__Rendered images with source text__
---

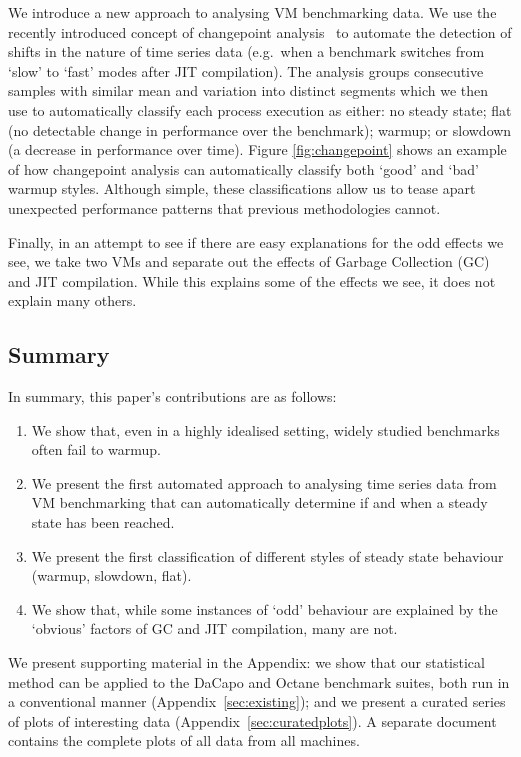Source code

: \documentclass[acmlarge]{acmart}\settopmatter{printfolios=true}
\begin{document}
We introduce a new approach to analysing VM benchmarking data. We use the
recently introduced concept of changepoint analysis~\cite{eckley11analysis} to automate the detection
of shifts in the nature of time series data (e.g.~when a benchmark switches
from `slow' to `fast' modes after JIT compilation). The analysis groups consecutive samples
with similar mean and variation into distinct segments
which we then use to automatically classify each process execution as either:
no steady state; flat (no detectable change in performance
over the benchmark); warmup; or slowdown (a decrease in performance over time).
Figure \ref{fig:changepoint} shows an example of how changepoint analysis
can automatically classify both `good' and `bad' warmup styles.
Although simple, these classifications allow us to tease apart
unexpected performance patterns that previous methodologies cannot.

Finally, in an attempt to see if there are easy explanations for the odd
effects we see, we take two VMs and separate out the
effects of Garbage Collection (GC) and JIT compilation. While this explains
some of the effects we see, it does not explain many others.


\subsection{Summary}

In summary, this paper's contributions are as follows:
\begin{enumerate}
    \item We show that, even in a highly idealised setting, widely studied benchmarks
often fail to warmup.
    \item We present the first automated approach to analysing time series
data from VM benchmarking that can automatically determine if and when a steady
state has been reached.
    \item We present the first classification of different styles of
steady state behaviour (warmup, slowdown, flat).
    \item We show that, while some instances of `odd' behaviour are explained by
the `obvious' factors of GC and JIT compilation, many are not.
\end{enumerate}

We present supporting material in the Appendix: we show that our
statistical method can be applied to the DaCapo and Octane benchmark suites,
both run in a conventional manner (Appendix~\ref{sec:existing}); and we present a curated
series of plots of interesting data (Appendix~\ref{sec:curatedplots}). A
separate document contains the complete plots of all data from all machines.
\end{document}
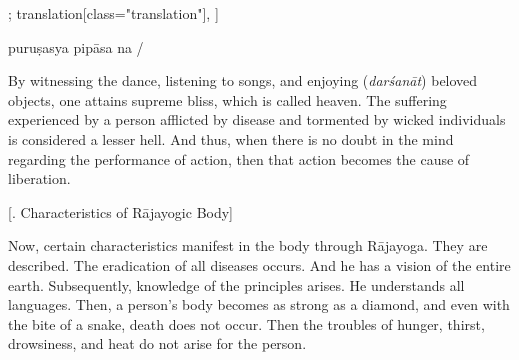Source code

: \begin{alignment}[
  texts=edition[class="edition"];
  translation[class="translation"],
  ]
\begin{edition}
\begin{prose}
puruṣasya
pipāsa
na
/\vspace*{\fill}
    \end{prose}
  \end{edition}
  \begin{translation}
    \begin{tlate}
      \noindent
      By witnessing the dance, listening to songs, and enjoying (\textit{darśanāt}) beloved objects, one attains supreme bliss, which is called heaven. The suffering experienced by a person afflicted by disease and tormented by wicked individuals is considered a lesser hell.
And thus, when there is no doubt in the mind regarding the performance of action, then that action becomes the cause of liberation.
    \end{tlate}
    \begin{tlate}
     \bigskip
    \centerline{\textrm{\small{[. Characteristics of Rājayogic Body]}}}
    \label{attributesrajabody}
    \bigskip
Now, certain characteristics manifest in the body through Rājayoga. They are described. The eradication of all diseases occurs. And he has a vision of the entire earth. Subsequently, knowledge of the principles arises. 
He understands all languages. Then, a person's body becomes as strong as a diamond, and even with the bite of a snake, death does not occur. Then the troubles of hunger, thirst, drowsiness, and heat do not arise for the person.
    \end{tlate}
  \end{translation}
\end{alignment}
\pagebreak %
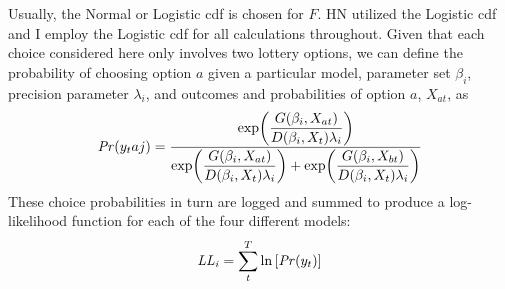 \documentclass[../main.tex]{subfiles}
\begin{document}
Usually, the Normal or Logistic cdf is chosen for $F$.
HN utilized the Logistic cdf and I employ the Logistic cdf for all calculations throughout.
Given that each choice considered here only involves two lottery options, we can define the probability of choosing option $a$ given a particular model, parameter set $\beta_i$, precision parameter $\lambda_i$, and outcomes and probabilities of option $a$, $X_{at}$, as
\begin{equation}
	\label{eq4:RE.f}
	{\ensuremath{\mathit{Pr}}}(y_taj) =\dfrac{\exp\!\left( \dfrac{ G(\beta_i,X_{at}) }{ D(\beta_i,X_{t})\lambda_i }  \right)}{  \exp\!\left( \dfrac{ G(\beta_i,X_{at}) }{ D(\beta_i,X_{t})\lambda_i }  \right) + \exp\!\left( \dfrac{ G(\beta_i,X_{bt}) }{ D(\beta_i,X_{t})\lambda_i }  \right)    }
\end{equation}
\noindent These choice probabilities in turn are logged and summed to produce a log-likelihood function for each of the four different models:
\begin{equation}
	\label{eq4:ll}
	\mathit{LL_i} = \sum_{t}^T \ln \left[ {\mathit{Pr}}(y_t) \right]
\end{equation}
\end{document}
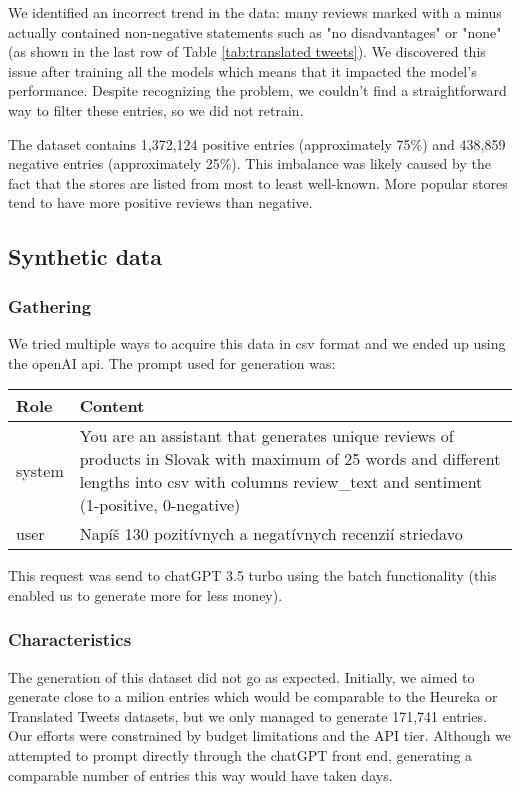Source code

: \documentclass[11pt]{article}
\begin{document}
We identified an incorrect trend in the data: many reviews marked with a minus actually contained non-negative statements such as "no disadvantages" or "none" (as shown in the last row of Table \ref{tab:translated tweets}). We discovered this issue after training all the models which means that it impacted the model's performance. Despite recognizing the problem, we couldn't find a straightforward way to filter these entries, so we did not retrain.

The dataset contains 1,372,124 positive entries (approximately 75\%) and 438,859 negative entries (approximately 25\%). This imbalance was likely caused by the fact that the stores are listed from most to least well-known. More popular stores tend to have more positive reviews  than negative.


\subsection{Synthetic data}
\subsubsection{Gathering}
We tried multiple ways to acquire this data in csv format and we ended up using the openAI api. The prompt used for generation was:

\begin{longtable}{|m{1cm}|m{6cm}|}
    \hline
    \textbf{Role} & \textbf{Content} \\
    \hline
    \centering system & You are an assistant that generates unique reviews of products in Slovak with maximum of 25 words and different lengths into csv with columns review\_text and sentiment (1-positive, 0-negative) \\
    \hline
    \centering user & Napíš 130 pozitívnych a negatívnych recenzií striedavo \\
    \hline
\end{longtable}

This request was send to chatGPT 3.5 turbo using the batch functionality (this enabled us to generate more for less money).

\subsubsection{Characteristics}

The generation of this dataset did not go as expected. Initially, we aimed to generate close to a milion entries which would be comparable to the Heureka or Translated Tweets datasets, but we only managed to generate 171,741 entries. Our efforts were constrained by budget limitations and the API tier. Although we attempted to prompt directly through the chatGPT front end, generating a comparable number of entries this way would have taken days.
\end{document}
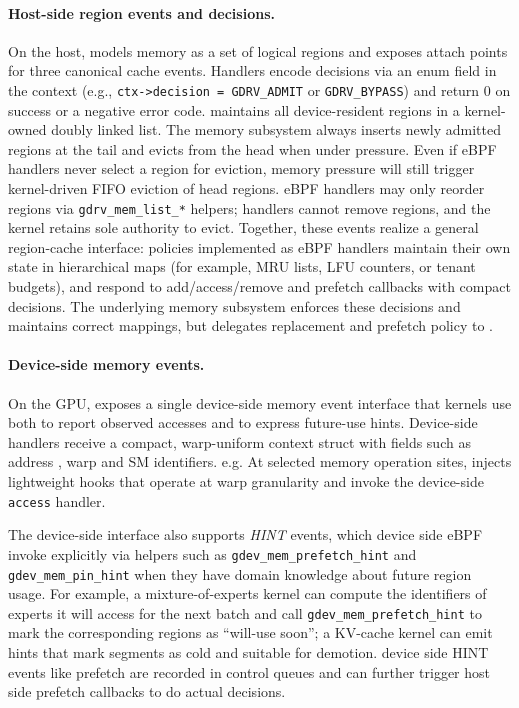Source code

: \paragraph{Host-side region events and decisions.}
On the host, \sys models memory as a set of logical regions and exposes attach points for three
canonical cache events. Handlers encode decisions via an enum field in the context (e.g., \texttt{ctx->decision = GDRV\_ADMIT} or \texttt{GDRV\_BYPASS}) and return 0 on success or a negative error code. \sys maintains all device-resident regions in a kernel-owned doubly linked list. The memory subsystem always inserts newly admitted regions at the tail and evicts from the head when under pressure. Even if eBPF handlers never select a region for eviction, memory pressure will still trigger kernel-driven FIFO eviction of head regions. eBPF handlers may only reorder regions via \texttt{gdrv\_mem\_list\_*} helpers; handlers cannot remove regions, and the kernel retains sole authority to evict. Together, these events realize a
general region-cache interface: policies implemented as eBPF handlers maintain their
own state in hierarchical maps (for example, MRU lists, LFU counters, or tenant budgets),
and respond to add/access/remove and prefetch callbacks with compact decisions. The underlying memory subsystem enforces these decisions
and maintains correct mappings, but delegates replacement and prefetch policy to
\sys.

\paragraph{Device-side memory events.}

On the GPU, \sys exposes a single device-side memory event interface that kernels
use both to report observed accesses and to express future-use hints. Device-side
handlers receive a compact, warp-uniform context struct with fields such as address , warp and SM identifiers. e.g. At selected memory operation sites, \sys injects lightweight hooks that operate at
warp granularity and invoke the device-side \texttt{access} handler.

The device-side interface also supports \emph{HINT} events, which device side eBPF 
invoke explicitly via helpers such as \texttt{gdev\_mem\_prefetch\_hint} and \texttt{gdev\_mem\_pin\_hint} when they have domain knowledge about future region usage. For
example, a mixture-of-experts kernel can compute the identifiers of experts it
will access for the next batch and call \texttt{gdev\_mem\_prefetch\_hint} to mark
the corresponding regions as ``will-use soon'';
a KV-cache kernel can emit hints that mark segments as cold and suitable for
demotion. device side HINT events like prefetch are recorded in control queues and can further trigger host side prefetch callbacks to do actual decisions.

---

Look above for the line containing "how changepoint analysis" and the line containing "Finally, in an". Transcribe both, with the lines between them, exactly.

Figure \ref{fig:changepoint} shows an example of how changepoint analysis
can automatically classify both `good' and `bad' warmup styles.
Although simple, these classifications allow us to tease apart
unexpected performance patterns that previous methodologies cannot.

Finally, in an attempt to see if there are easy explanations for the odd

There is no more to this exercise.